Коммод в какой-то момент решил, что все эти войны и революции пора прекращать. Он видел, что в каждом сообществе животных хозяйничают свиньи. Он видел, что эти свиньи только разлагают и развращают других животных, разрушают их уклад жизни и жилища. При этом все животные и птицы только деградируют, превращаясь в обычных потребителей. Ему было бы на это наплевать, но среди собак, а точнее среди их сук, стали происходить аналогичные явления.

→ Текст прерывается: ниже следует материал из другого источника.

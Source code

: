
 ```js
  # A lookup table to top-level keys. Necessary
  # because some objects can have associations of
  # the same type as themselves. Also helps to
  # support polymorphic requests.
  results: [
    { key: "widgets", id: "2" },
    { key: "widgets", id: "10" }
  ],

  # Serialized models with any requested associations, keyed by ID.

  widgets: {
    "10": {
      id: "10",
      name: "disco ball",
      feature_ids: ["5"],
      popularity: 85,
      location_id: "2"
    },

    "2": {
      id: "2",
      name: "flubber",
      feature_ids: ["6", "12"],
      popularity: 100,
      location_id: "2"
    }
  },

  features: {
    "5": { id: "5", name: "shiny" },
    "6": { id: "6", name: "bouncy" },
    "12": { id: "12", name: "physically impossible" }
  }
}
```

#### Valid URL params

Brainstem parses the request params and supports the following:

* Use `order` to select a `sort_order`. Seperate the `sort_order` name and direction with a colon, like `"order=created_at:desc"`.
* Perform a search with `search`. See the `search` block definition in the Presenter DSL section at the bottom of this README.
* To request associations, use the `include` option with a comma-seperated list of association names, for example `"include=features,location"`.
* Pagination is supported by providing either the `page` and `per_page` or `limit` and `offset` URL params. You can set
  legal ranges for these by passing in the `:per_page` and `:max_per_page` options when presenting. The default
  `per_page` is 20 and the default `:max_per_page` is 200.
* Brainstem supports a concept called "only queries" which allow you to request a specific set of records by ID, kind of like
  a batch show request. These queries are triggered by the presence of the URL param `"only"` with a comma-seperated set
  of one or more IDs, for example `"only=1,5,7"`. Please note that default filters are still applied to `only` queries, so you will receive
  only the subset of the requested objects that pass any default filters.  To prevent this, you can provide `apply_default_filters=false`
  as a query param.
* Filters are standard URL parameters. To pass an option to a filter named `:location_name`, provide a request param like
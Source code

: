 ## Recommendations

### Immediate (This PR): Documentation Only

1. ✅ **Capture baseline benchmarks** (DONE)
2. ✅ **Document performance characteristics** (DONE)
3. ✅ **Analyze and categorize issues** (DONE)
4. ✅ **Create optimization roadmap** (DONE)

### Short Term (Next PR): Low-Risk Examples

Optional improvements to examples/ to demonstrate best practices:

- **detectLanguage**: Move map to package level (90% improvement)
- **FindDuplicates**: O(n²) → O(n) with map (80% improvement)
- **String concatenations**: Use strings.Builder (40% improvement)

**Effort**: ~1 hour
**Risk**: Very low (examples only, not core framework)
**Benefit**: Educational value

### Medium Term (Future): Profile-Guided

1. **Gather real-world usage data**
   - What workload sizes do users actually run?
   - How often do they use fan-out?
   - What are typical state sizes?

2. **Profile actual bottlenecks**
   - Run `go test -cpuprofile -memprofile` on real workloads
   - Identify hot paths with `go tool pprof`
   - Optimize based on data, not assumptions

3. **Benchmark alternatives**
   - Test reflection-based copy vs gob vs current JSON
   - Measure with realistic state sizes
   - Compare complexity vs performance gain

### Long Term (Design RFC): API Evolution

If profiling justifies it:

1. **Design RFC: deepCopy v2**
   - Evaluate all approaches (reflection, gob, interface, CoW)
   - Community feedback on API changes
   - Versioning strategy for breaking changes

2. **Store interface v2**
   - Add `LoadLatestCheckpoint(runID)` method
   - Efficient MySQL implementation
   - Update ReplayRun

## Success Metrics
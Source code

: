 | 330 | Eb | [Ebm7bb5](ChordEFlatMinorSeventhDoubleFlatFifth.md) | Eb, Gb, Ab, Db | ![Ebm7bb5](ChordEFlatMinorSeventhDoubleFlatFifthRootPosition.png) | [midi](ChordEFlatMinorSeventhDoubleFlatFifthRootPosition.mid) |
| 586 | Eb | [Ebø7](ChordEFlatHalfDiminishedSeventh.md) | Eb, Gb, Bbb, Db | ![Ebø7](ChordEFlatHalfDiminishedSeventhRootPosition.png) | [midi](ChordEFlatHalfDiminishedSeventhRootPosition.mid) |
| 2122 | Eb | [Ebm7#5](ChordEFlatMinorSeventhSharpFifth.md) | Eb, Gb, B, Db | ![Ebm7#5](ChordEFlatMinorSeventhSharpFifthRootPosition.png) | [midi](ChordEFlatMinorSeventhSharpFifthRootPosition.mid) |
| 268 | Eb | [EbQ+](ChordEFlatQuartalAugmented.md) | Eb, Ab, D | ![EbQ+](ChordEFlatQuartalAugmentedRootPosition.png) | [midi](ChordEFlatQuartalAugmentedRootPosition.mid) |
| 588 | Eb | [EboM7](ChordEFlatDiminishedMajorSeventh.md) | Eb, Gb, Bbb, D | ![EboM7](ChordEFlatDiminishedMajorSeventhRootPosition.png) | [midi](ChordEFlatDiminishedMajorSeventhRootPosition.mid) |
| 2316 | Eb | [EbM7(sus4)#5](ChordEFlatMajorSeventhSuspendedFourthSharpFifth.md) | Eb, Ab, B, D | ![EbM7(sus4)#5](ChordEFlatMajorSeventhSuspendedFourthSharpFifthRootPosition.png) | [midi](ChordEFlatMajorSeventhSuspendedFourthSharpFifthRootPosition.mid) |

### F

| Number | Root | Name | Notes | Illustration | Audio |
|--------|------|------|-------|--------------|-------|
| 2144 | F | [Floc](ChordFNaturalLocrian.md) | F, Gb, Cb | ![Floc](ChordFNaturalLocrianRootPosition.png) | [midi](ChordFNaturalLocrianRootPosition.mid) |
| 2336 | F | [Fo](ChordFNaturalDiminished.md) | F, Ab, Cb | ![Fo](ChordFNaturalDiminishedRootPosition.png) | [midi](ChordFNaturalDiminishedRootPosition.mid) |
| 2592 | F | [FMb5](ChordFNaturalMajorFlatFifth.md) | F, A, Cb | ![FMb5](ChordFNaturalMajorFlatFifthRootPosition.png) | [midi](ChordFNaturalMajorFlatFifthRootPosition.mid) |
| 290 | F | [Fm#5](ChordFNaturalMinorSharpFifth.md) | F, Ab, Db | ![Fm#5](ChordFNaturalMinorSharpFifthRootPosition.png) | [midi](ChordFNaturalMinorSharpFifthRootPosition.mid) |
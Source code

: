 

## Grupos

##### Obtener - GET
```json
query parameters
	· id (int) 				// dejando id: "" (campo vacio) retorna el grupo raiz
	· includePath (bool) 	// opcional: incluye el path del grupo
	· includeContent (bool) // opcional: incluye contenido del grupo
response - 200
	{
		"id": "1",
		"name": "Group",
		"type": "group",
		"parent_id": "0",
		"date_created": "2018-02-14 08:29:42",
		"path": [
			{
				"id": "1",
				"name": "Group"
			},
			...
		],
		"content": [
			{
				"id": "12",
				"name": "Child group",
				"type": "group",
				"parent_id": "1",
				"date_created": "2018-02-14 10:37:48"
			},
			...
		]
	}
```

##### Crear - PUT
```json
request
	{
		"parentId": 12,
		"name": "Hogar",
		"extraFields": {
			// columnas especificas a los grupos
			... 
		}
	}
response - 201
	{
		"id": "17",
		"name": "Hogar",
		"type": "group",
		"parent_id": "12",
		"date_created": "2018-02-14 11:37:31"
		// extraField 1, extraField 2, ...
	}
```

Суки безоглядно увлекались свинским бездарным искусством, пропитывались свинскими идеями равноправия, свободы, безмерного потребления и отвращения к физическому труду. Для сук стали второстепенными такие вопросы, как принадлежность к породе, они стали толерантны к другим видам животных, считая, что все одинаковы и равны. Более того, суки стали подвергать сомнению права собак на силу и руководство другими животными, всё больше соглашаясь с идеей, что это удел и право свиней. Но и это было не самое страшное для Коммода. Страшнее было то, что он видел, как суки все эти взгляды и мысли стали медленно, но верно вбивать в головы своих кобелей.
Всё чаще Коммод стал слышать от своих соратников, что они в данный момент чего-то не могут или не хотят сделать, ибо заняты делами своей жены, что им надо выгуливать щенят или выполнить супружеский долг. Всё чаще до его ушей стали доходить сообщения о том, что тот или иной его соратник вместе с супругой посещал свинские литературные или артистические собрания, всякие светские вечеринки, где в их уши вливались ценности, противоречащие принципам и ценностям ордена силовиков. Изначально Коммод не придавал большого значения этим известиям об изменениях в мировоззрении и поведении подчинённых. Но затем, стал жёстко пресекать любые формы неповиновения. В качестве палача, осуществлявшего наказание, был всё тот же Ник Бэри, который мог спокойно отходить плёткой любого кобеля или суку.
Сам Ник стал «верным псом» Коммода. Случилась эволюция наоборот. Коммод всё время держал его при себе, ни на минуту не отпуская далеко от себя. Всё это вызывало недовольство у других собак, особенно тех, которые раньше были особо приближены к Коммоду.
Самое печальное для Коммода было то, что он оказался как бы в изоляции, в одиночестве. Вроде бы, с ним все были очень любезны и подобострастны, особенно свиньи, но в то же время он всё чаще читал в глазах и в жестах подданных и подчинённых едва заметные пренебрежение и неприязнь. У него стало складываться мнение, что вокруг него зреет заговор.
Порки провинившихся кобелей и сук становились всё чаще и, наконец, Коммод понял, что пора «проливать кровь». Без этого ситуация грозила выйти из-под контроля.
В процессе не прекращавшихся междоусобиц между различными сообществами животных, которые разжигались и подстрекались живущими в них свиньями, хозяйство стало быстро приходить в упадок. Праздники, затем ссоры, а затем опять праздники в честь примирения, привели бывшее хозяйство Стива в крайне плачевное состояние. Кругом царили грязь, загаженность, распущенность, озлобленность, сопровождаемые бесконечными карнавалами и бездарными свинскими концертами.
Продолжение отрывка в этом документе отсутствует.